Closed abdulfatir closed 6 years ago

abdulfatir commented 6 years ago

Did you by any chance also implement their metric?

Great repository! 👍

1Konny commented 6 years ago

Hey @abdulfatir, thank you for your attention.

Yes, I had implemented the metric but I didn't publicly upload the code yet

ggand0 commented 5 years ago

Is it possible for you to release your implementation of the disentanglement metric? I have implemented the metric (the Higgins' metric) but I am having troubles reproducing the results reported in the paper.

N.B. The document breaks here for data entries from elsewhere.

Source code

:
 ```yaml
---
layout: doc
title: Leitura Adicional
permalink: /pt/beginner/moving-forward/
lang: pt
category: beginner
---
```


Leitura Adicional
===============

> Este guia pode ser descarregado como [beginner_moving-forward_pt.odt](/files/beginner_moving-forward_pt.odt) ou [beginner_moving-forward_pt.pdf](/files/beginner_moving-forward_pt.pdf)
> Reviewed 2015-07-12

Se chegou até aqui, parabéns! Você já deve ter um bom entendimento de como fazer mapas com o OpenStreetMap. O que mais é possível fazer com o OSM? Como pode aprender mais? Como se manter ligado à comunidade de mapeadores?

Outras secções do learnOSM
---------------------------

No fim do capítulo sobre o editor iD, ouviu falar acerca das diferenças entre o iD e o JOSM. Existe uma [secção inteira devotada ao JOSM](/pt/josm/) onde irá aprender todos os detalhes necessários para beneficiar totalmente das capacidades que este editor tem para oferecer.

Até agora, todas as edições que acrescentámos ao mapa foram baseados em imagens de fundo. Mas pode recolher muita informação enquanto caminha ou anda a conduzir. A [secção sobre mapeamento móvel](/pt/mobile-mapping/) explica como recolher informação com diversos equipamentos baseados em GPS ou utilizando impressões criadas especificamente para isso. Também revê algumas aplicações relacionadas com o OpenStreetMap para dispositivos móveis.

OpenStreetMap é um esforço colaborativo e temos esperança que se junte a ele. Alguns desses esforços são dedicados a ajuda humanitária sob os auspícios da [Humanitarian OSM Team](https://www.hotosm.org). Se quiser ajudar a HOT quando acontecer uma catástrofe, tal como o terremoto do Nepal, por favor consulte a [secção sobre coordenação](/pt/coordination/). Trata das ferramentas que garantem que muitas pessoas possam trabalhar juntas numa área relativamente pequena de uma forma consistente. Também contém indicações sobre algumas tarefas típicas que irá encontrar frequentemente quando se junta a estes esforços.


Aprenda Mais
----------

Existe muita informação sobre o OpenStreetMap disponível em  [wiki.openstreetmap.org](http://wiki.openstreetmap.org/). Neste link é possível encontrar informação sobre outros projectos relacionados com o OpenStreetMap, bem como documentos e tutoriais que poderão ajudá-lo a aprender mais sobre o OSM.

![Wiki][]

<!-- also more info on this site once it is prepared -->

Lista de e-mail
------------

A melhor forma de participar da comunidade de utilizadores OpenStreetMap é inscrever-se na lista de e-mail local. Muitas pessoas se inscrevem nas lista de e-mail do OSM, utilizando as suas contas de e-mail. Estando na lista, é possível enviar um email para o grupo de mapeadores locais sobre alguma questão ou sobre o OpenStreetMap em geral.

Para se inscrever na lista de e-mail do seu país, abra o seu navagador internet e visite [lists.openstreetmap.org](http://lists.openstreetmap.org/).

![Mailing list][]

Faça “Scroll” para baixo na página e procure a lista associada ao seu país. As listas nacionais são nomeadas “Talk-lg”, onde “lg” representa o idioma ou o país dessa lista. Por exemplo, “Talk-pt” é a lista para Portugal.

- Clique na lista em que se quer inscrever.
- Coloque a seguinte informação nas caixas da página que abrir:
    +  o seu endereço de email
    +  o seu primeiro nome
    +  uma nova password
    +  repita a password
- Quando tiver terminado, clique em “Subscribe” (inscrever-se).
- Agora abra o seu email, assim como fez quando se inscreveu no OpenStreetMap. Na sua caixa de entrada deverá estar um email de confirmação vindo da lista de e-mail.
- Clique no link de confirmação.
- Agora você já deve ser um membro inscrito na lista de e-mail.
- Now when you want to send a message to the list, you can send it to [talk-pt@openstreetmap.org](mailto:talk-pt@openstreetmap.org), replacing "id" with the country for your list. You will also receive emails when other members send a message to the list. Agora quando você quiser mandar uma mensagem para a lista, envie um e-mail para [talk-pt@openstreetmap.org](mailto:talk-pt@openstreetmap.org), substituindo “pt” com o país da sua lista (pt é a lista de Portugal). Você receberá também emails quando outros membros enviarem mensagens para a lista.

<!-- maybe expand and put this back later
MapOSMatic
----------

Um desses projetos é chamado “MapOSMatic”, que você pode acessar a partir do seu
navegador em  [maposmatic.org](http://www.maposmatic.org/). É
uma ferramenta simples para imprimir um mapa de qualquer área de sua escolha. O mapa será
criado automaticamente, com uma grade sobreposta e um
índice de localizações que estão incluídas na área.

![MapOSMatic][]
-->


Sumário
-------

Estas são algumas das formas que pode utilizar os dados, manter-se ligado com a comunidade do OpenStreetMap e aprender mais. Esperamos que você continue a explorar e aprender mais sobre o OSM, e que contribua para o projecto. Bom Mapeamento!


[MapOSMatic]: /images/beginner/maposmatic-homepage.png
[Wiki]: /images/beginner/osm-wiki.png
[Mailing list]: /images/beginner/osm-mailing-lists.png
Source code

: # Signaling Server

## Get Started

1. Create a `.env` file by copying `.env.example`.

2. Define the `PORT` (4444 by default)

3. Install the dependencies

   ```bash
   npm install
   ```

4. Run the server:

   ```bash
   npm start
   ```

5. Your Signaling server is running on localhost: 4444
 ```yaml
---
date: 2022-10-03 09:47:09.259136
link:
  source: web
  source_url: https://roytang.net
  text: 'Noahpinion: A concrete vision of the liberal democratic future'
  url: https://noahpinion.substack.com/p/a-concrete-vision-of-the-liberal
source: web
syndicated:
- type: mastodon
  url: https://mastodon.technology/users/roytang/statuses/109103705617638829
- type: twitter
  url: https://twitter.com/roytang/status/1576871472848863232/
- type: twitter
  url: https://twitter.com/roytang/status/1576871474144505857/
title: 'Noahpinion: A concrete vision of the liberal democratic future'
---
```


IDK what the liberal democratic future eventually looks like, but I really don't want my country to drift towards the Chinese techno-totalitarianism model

abdulfatir commented 5 years ago

@pentiumx Are you talking about Higgins' metric or Kim's?

ggand0 commented 5 years ago

@abdulfatir I'm talking about the Higgins' metric, but I'm also planning to implement the Kim's metric.

So far I have attempted to reproduce the Figure 4 of the paper with my implementations of Beta-VAE and FactorVAE, but I was not able to reproduce the results. I used the same hyperparameters described in Appendix B to train the linear classifier, but I'm not getting similar accuracies. For example, even the Beta-VAE(beta=1) trained for 1 epoch gets a very high accuracy (>0.95). Latent traversals seem to work fine for beta=4 models though.

I could not find any existing implementations of these metrics on the web, so I am hoping to refer to @1Konny 's code if that's possible.